→ EXERCISE DESCRIPTION:
Wherever the word "количество" shows up in the data, report the line it sits in.

→ DATA FOR REVIEW:
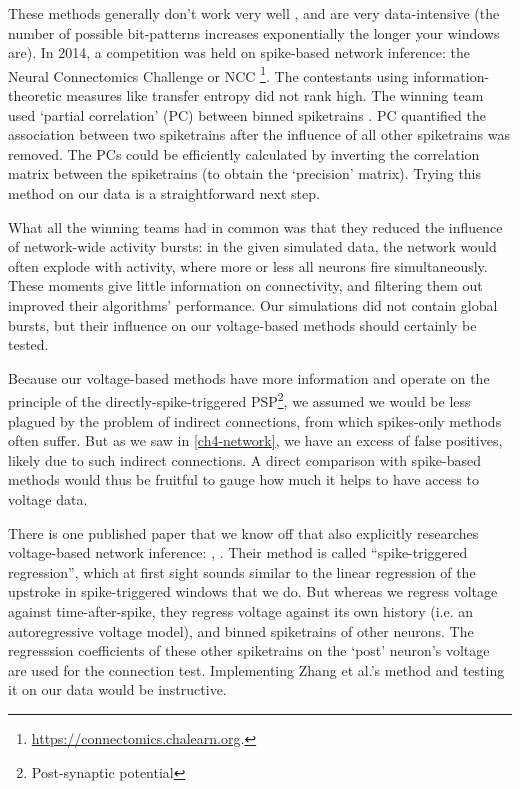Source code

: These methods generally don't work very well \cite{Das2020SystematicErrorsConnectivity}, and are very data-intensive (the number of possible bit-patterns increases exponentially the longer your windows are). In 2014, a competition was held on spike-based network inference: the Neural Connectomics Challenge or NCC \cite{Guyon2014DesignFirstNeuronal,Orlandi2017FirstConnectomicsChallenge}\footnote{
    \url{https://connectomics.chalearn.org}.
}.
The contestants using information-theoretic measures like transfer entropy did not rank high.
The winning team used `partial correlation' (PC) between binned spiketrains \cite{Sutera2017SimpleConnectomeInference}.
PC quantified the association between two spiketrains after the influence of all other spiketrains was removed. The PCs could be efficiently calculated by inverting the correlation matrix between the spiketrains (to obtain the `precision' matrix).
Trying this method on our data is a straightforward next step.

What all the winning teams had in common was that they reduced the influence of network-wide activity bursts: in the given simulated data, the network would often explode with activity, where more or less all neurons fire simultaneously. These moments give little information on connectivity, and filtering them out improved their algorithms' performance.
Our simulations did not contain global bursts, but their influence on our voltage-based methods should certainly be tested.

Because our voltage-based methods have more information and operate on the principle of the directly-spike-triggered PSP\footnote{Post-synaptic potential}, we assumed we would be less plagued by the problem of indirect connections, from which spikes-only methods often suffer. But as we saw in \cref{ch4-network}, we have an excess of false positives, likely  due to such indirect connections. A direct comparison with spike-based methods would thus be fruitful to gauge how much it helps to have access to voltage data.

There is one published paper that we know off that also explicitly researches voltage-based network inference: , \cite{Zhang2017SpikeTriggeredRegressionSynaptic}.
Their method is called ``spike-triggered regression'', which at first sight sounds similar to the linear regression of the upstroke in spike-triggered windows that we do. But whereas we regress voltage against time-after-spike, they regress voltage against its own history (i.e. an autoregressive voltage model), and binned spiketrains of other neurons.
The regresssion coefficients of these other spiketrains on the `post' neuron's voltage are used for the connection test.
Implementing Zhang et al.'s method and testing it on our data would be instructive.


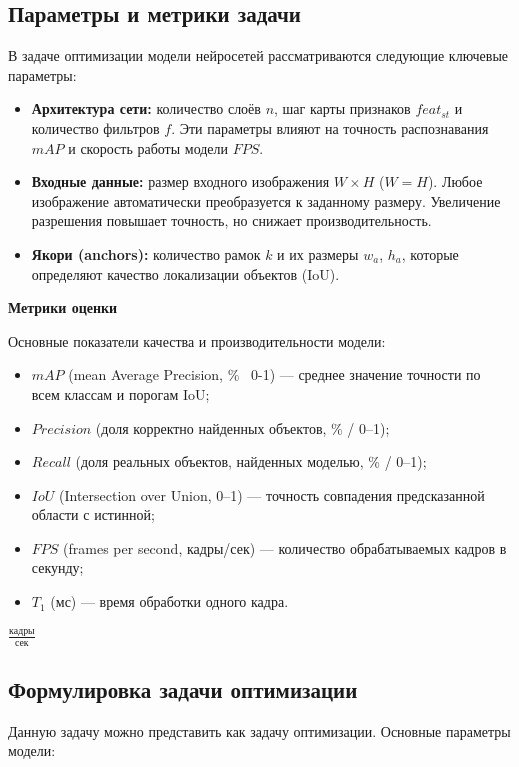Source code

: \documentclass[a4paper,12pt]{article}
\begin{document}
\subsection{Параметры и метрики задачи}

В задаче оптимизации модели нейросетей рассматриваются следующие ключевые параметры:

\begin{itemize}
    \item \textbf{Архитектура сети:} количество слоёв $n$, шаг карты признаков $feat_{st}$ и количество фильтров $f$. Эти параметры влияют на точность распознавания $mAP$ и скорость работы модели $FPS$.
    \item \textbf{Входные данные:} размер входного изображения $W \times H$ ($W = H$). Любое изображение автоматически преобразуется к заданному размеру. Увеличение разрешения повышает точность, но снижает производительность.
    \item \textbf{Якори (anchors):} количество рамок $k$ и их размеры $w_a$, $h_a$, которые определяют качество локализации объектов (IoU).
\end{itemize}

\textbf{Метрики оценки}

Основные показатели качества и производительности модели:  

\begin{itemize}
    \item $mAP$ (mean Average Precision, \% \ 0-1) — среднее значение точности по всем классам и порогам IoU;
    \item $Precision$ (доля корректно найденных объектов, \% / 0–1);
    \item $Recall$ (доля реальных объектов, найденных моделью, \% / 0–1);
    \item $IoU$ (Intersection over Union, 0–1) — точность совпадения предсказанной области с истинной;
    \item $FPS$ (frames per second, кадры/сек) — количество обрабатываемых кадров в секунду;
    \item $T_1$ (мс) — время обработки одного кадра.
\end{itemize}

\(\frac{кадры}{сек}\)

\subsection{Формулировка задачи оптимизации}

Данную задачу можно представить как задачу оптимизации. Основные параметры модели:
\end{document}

→ THE ANSWER:
    \item \textbf{Архитектура сети:} количество слоёв $n$, шаг карты признаков $feat_{st}$ и количество фильтров $f$. Эти параметры влияют на точность распознавания $mAP$ и скорость работы модели $FPS$.
    \item \textbf{Якори (anchors):} количество рамок $k$ и их размеры $w_a$, $h_a$, которые определяют качество локализации объектов (IoU).
    \item $FPS$ (frames per second, кадры/сек) — количество обрабатываемых кадров в секунду;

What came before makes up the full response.